Naturally, users and non-users alike are furious. But such accusations have been heaped on a small app development team before. In November 2010, when Kik Messenger was proliferating like algae, it came under fire for suggesting other users across its network by uploading a local copy of a person’s contact list to its servers. But that was part of its magic: with no local input, friends just “showed up,” ready to chat. How else could this have happened if not by uploading some private information?

At the time, Kik’s CEO Ted Livingston went onto Quora to say, “As part of the Kik service, we suggest people you “may know” who are already on Kik. We do this by doing a one time scan of your address book to see if there is anyone already on Kik. Nothing is ever shared or stored (we need to update our privacy policy!)” Indeed, the subsequent changes to Kik (an opt-in for address book matching) has been met with reproachful acceptance, but the fervour has died down.

Arguably, Path is in a similar position. There is no doubt that they are not using this data maliciously; it is unlikely anyone is even looking at it. But now that the knowledge is out there, such information would be a prime target for hackers. That dire conclusion aside, the fact that Path did all this without our consent is reproachful.

Dave Morin has responded to the claim by apologizing, but also reinforcing that the service is necessary for frictionless sharing:

We actually think this is an important conversation and take this very seriously. We upload the address book to our servers in order to help the user find and connect to their friends and family on Path quickly and effeciently as well as to notify them when friends and family join Path. Nothing more. We believe that this type of friend finding & matching is important to the industry and that it is important that users clearly understand it, so we proactively rolled out an opt-in for this on our Android client a few weeks ago and are rolling out the opt-in for this in 2.0.6 of our iOS Client, pending App Store approval.

What’s absent in that statement is an explanation for why the feature was implemented in the initial release without a user’s consent. More importantly, it reinforces the practice in the industry, and begs the question: is convenience tantamount to forgoing privacy? We expose much of our life, and its sensitive data, every day on the web.

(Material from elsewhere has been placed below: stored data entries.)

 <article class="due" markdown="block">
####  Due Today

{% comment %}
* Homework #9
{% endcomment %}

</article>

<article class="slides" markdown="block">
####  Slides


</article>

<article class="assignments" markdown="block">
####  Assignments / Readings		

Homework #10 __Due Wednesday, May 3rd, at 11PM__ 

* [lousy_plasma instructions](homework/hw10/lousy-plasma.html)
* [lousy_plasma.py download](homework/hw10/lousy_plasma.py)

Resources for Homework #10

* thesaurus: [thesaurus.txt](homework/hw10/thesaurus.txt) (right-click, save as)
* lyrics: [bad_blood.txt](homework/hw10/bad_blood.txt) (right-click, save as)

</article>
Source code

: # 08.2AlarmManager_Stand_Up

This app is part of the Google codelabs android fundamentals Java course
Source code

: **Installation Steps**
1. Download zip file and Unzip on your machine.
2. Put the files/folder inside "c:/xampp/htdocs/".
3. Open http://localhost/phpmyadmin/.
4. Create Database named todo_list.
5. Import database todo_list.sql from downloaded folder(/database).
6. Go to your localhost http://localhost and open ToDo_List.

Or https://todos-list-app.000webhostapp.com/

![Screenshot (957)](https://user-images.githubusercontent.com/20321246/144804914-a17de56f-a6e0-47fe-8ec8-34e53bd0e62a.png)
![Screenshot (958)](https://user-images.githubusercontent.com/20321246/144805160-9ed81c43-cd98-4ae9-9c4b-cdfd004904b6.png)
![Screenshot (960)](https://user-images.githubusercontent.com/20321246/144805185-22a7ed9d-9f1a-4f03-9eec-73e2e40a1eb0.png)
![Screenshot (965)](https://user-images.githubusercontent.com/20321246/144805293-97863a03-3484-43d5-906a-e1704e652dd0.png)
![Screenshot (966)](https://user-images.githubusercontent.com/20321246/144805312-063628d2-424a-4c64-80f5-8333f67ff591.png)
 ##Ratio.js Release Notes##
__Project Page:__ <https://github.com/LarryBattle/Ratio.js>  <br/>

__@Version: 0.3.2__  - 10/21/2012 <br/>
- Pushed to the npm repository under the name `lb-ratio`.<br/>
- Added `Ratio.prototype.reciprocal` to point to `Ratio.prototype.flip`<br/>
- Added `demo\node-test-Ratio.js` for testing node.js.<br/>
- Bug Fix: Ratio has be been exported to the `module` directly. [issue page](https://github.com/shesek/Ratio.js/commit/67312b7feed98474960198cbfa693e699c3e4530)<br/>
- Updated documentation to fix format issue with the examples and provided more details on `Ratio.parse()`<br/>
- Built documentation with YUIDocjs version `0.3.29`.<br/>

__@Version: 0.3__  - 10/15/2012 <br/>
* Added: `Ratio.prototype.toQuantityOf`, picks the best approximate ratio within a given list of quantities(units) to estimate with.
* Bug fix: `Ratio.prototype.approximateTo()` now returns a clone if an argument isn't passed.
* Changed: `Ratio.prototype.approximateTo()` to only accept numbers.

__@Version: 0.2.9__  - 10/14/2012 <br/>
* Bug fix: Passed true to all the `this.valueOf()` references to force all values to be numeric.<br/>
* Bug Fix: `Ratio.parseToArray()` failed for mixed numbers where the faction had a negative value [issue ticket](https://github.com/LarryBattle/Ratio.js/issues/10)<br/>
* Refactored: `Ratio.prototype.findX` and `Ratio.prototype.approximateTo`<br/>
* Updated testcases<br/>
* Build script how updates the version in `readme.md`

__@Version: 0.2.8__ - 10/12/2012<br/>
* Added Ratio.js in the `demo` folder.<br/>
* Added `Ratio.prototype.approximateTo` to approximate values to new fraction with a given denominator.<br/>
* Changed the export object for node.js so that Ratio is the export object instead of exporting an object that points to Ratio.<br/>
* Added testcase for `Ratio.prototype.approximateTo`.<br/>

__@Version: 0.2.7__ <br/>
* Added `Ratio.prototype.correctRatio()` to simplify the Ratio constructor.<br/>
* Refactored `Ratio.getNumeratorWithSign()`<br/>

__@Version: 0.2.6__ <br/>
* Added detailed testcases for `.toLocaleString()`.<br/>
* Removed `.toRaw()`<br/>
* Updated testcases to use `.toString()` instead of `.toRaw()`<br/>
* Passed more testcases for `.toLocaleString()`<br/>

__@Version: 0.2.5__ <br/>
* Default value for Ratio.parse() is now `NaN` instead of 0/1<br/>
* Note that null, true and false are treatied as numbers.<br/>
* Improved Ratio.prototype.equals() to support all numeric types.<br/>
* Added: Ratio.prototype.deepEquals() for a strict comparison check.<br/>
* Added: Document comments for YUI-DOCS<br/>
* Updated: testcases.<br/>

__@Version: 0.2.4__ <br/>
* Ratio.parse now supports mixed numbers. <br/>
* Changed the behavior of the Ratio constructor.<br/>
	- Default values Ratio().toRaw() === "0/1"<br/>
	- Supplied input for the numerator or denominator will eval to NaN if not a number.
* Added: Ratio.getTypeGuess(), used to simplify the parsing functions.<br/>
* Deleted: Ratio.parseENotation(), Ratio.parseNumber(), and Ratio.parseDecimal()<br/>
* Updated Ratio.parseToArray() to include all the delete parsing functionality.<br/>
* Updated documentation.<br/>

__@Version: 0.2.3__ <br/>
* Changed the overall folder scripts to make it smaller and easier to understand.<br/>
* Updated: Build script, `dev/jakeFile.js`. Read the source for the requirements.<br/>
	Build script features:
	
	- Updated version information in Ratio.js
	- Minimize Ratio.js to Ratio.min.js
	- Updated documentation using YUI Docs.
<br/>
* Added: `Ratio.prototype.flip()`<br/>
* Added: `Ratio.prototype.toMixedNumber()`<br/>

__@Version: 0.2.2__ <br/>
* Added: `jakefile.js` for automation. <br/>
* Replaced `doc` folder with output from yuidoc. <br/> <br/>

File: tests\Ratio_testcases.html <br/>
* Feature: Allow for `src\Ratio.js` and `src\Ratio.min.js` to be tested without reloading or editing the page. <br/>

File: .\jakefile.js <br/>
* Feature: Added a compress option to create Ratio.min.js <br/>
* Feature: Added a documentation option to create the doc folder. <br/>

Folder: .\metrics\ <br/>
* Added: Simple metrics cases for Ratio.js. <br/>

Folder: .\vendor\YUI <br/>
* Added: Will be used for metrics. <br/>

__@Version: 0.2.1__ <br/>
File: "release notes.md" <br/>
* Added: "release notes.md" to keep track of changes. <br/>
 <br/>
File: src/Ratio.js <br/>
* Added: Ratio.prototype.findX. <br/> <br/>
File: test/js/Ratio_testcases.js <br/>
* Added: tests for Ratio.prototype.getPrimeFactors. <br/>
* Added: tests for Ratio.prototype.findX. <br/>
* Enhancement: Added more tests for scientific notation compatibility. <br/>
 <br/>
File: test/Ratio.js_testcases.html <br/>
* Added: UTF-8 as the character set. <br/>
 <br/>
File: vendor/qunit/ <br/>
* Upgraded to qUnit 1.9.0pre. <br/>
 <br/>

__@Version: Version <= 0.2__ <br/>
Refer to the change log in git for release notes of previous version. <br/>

Companies like Facebook and Google ostensibly provide our “anonymized” data to advertisers to better predict our buying patterns, much like telemarketers obtain our home phone numbers through questionable means.

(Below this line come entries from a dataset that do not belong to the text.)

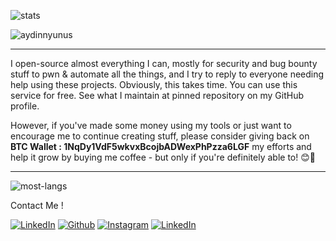 ![stats](https://github-readme-stats.vercel.app/api?username=aydinnyunus&show_icons=true&hide_title=true&count_private=true&theme=radical)
<p align="left"> <img src="https://komarev.com/ghpvc/?username=aydinnyunus" alt="aydinnyunus" /> </p>


---

I open-source almost everything I can, mostly for security and bug bounty stuff to pwn & automate all the things, and I try to reply to everyone needing help using these projects. Obviously, this takes time. You can use this service for free. See what I maintain at pinned repository on my GitHub profile.

However, if you've made some money using my tools or just want to encourage me to continue creating stuff, please consider giving back on 
**BTC Wallet : 1NqDy1VdF5wkvxBcojbADWexPhPzza6LGF** my efforts and help it grow by buying me coffee - but only if you're definitely able to! 😊🎉

---

![most-langs](https://github-readme-stats.vercel.app/api/top-langs/?username=aydinnyunus&hide=javascript,html&theme=radical&layout=compact)

Contact Me !

[<img target="_blank" src="https://img.icons8.com/bubbles/100/000000/linkedin.png" title="LinkedIn">](https://linkedin.com/in/yunus-ayd%C4%B1n-b9b01a18a/)       [<img target="_blank" src="https://img.icons8.com/bubbles/100/000000/github.png" title="Github">](https://github.com/aydinnyunus/WhatsappBOT)     [<img target="_blank" src="https://img.icons8.com/bubbles/100/000000/instagram-new.png" title="Instagram">](https://instagram.com/aydinyunus_/) [<img target="_blank" src="https://img.icons8.com/bubbles/100/000000/twitter.png" title="LinkedIn">](https://twitter.com/aydinnyunuss)

<!--
**dwisiswant0/dwisiswant0** is a ✨ _special_ ✨ repository because its `README.md` (this file) appears on your GitHub profile.

Here are some ideas to get you started:

- 🔭 I’m currently working on ...
- 🌱 I’m currently learning ...
- 👯 I’m looking to collaborate on ...
- 🤔 I’m looking for help with ...
- 💬 Ask me about ...
- 📫 How to reach me: ...
- 😄 Pronouns: ...
- ⚡ Fun fact: ...
-->
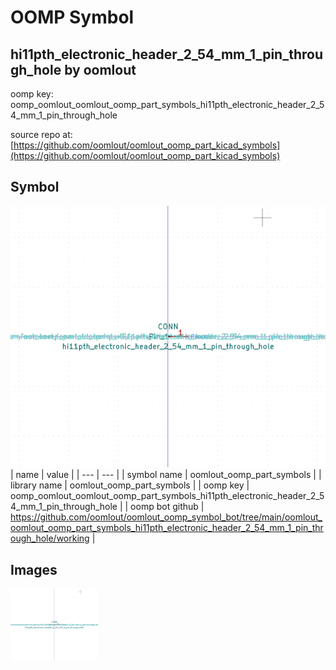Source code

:# OOMP Symbol  
## hi11pth_electronic_header_2_54_mm_1_pin_through_hole  by oomlout  
  
oomp key: oomp_oomlout_oomlout_oomp_part_symbols_hi11pth_electronic_header_2_54_mm_1_pin_through_hole  
  
source repo at: [https://github.com/oomlout/oomlout_oomp_part_kicad_symbols](https://github.com/oomlout/oomlout_oomp_part_kicad_symbols)  
## Symbol  
  
[![working.png](working_600.png)](working.png)  
| name | value | 
| --- | --- | 
| symbol name | oomlout_oomp_part_symbols | 
| library name | oomlout_oomp_part_symbols | 
| oomp key | oomp_oomlout_oomlout_oomp_part_symbols_hi11pth_electronic_header_2_54_mm_1_pin_through_hole | 
| oomp bot github | https://github.com/oomlout/oomlout_oomp_symbol_bot/tree/main/oomlout_oomlout_oomp_part_symbols_hi11pth_electronic_header_2_54_mm_1_pin_through_hole/working | 
## Images  
  
[![working.png](working_140.png)](working.png)  
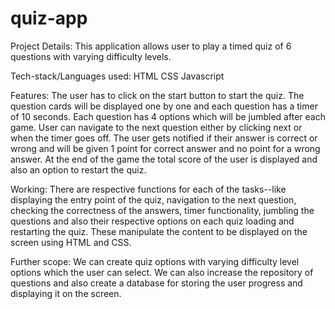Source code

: # quiz-app

Project Details:
This application allows user to play a timed quiz of 6 questions with varying difficulty levels.

Tech-stack/Languages used:
HTML
CSS
Javascript

Features:
The user has to click on the start button to start the quiz. 
The question cards will be displayed one by one and each question has a timer of 10 seconds. Each question has 4 options which will be jumbled after each game. User can navigate to the next question either by clicking next or when the timer goes off.
The user gets notified if their answer is correct or wrong and will be given 1 point for correct answer and no point for a wrong answer.
At the end of the game the total score of the user is displayed and also an option to restart the quiz.


Working:
There are respective functions for each of the tasks--like displaying the entry point of the quiz, navigation to the next question, checking the correctness of the answers, timer functionality, jumbling the questions and also their respective options on each quiz loading and restarting the quiz. These manipulate the content to be displayed on the screen using HTML and CSS.

Further scope:
We can create quiz options with varying difficulty level options which the user can select. We can also increase the repository of questions and also create a database for storing the user progress and displaying it on the screen.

If everyone stopped using Facebook tomorrow, or questioned Google’s integrity and logged out of their services for good, the industry would be no better, since those companies proved a method of targeted advertising that has worked. Moreover, as much as the brouhaha over Path’s indiscretions has alighted concerns over its, and similar services’ privacy, much of the population will not hear of it. If that is the case, what will we learn from this? Probably not much, except that Path can fix what’s broken and continue to use our sensitive data to make our lives more convenient.